Much has changed since, particularly with regard to Uzbekistan: In late August 2016 Karimov died and with him died much of the animus between Uzbekistan and Tajikistan and the latent tensions with Afghanistan. By 2018, Tajik and Uzbek relations had improved such that Tashkent no longer objected to the ongoing construction of the massive Rogun dam and Dushanbe had agreed to plug back into the regional electricity grid, via Uzbekistan. Uzbekistan has also, since 2016, made great strides in improving its relations with Afghanistan, in 2018 cutting tariffs on electricity exported to Afghanistan, increasing the wattage exported, and committing to constructing a new electricity line in July 2019.
When it comes to Tajikistan, however, while the politics have not shifted measurably climate change is rearing its ugly head. While it was previously true that Tajikistan enjoyed a surplus of electricity in the summer – its hydropower plants humming through torrents of water melting off the mountains – that is no longer reliably the case.
A mild 2019-2020 winter meant less snowfall than usual on Tajikistan’s peaks. According to a statement posted on the Tajik president’s website in late July 2020, snowfall in areas that melt into the Vakhsh River was half that of the previous season and as a result the volume of water in the river was also half of last year’s flow. Downstream, water levels at the Nurek Reservoir, which provides water for the Nurek Dam, were stated by the government as 17 meters below last year’s level.
As a result, Tajikistan cut nearly all of its electricity exports to Afghanistan – from 350 megawatts to 40 megawatts in late July. Dushanbe also cut exports to Uzbekistan, with which it had reached a deal in May to export electricity through the summer until September. Uzbekistan turned to Turkmenistan to backfill its domestic demands and Afghanistan increased its imports of electricity from Uzbekistan.

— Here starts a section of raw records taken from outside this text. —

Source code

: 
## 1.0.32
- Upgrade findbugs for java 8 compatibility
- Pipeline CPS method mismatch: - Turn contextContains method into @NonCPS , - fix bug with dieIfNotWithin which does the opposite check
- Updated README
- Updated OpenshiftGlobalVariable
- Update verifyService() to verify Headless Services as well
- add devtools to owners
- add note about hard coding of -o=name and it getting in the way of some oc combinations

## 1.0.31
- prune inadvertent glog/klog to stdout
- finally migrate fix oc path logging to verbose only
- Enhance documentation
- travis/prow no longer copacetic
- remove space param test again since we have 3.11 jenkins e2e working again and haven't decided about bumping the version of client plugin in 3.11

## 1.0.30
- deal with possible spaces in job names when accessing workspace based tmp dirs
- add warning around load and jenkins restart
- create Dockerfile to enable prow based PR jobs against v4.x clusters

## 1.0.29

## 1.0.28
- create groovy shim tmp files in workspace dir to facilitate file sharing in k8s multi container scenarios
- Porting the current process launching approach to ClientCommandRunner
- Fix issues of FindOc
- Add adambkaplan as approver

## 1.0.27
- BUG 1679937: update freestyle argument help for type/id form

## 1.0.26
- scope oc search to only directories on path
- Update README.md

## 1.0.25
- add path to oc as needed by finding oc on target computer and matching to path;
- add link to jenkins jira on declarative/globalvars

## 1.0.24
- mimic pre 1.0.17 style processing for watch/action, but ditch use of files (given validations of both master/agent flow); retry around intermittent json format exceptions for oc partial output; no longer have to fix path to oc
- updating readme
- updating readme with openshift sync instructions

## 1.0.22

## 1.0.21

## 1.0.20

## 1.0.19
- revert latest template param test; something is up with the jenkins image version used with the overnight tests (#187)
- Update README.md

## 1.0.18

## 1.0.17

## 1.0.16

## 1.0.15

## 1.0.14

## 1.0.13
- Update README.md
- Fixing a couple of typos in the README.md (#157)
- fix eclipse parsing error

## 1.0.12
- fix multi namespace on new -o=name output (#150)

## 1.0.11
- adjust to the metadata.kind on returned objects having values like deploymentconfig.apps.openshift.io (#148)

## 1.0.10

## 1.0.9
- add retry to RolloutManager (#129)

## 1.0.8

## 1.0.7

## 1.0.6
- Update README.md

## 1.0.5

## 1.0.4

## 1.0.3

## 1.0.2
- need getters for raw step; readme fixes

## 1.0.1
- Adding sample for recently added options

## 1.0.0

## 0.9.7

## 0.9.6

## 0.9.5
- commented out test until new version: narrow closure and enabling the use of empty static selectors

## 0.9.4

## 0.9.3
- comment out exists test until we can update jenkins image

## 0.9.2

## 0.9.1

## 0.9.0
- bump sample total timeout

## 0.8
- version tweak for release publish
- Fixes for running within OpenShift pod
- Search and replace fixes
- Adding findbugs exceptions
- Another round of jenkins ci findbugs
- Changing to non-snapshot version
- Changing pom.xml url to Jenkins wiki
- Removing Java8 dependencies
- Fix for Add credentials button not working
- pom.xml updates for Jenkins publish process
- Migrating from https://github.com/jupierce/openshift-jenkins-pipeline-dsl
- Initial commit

Hydropower projects in Tajikistan have been sold by the government and international partners as the answer both to frequent local power shortages and the country’s economic doldrums. If only Tajikistan could harness the potential flowing off its mountains and export the excess to needy neighbors, the narrative went, all would be well. But long delays in construction of key projects – some first envisioned more than 50 years ago – gave climate change a chance to rob Tajikistan of its energy-flush future.
In November 2018, Tajikistan commissioned the first turbine at the partially constructed Rogun dam, which sits on the Vakhsh River, upstream from Nurek. In September 2019, a second turbine came online. Rogun – a project that dates to 1976 and designed as the world’s tallest dam once, if ever, completed – has long been portrayed as the solution to Tajikistan’s energy and economic ills. With six turbines planned, it is designed to put out 3,600 MW. But these dam dreams are reliant on one thing in increasingly short supply: water.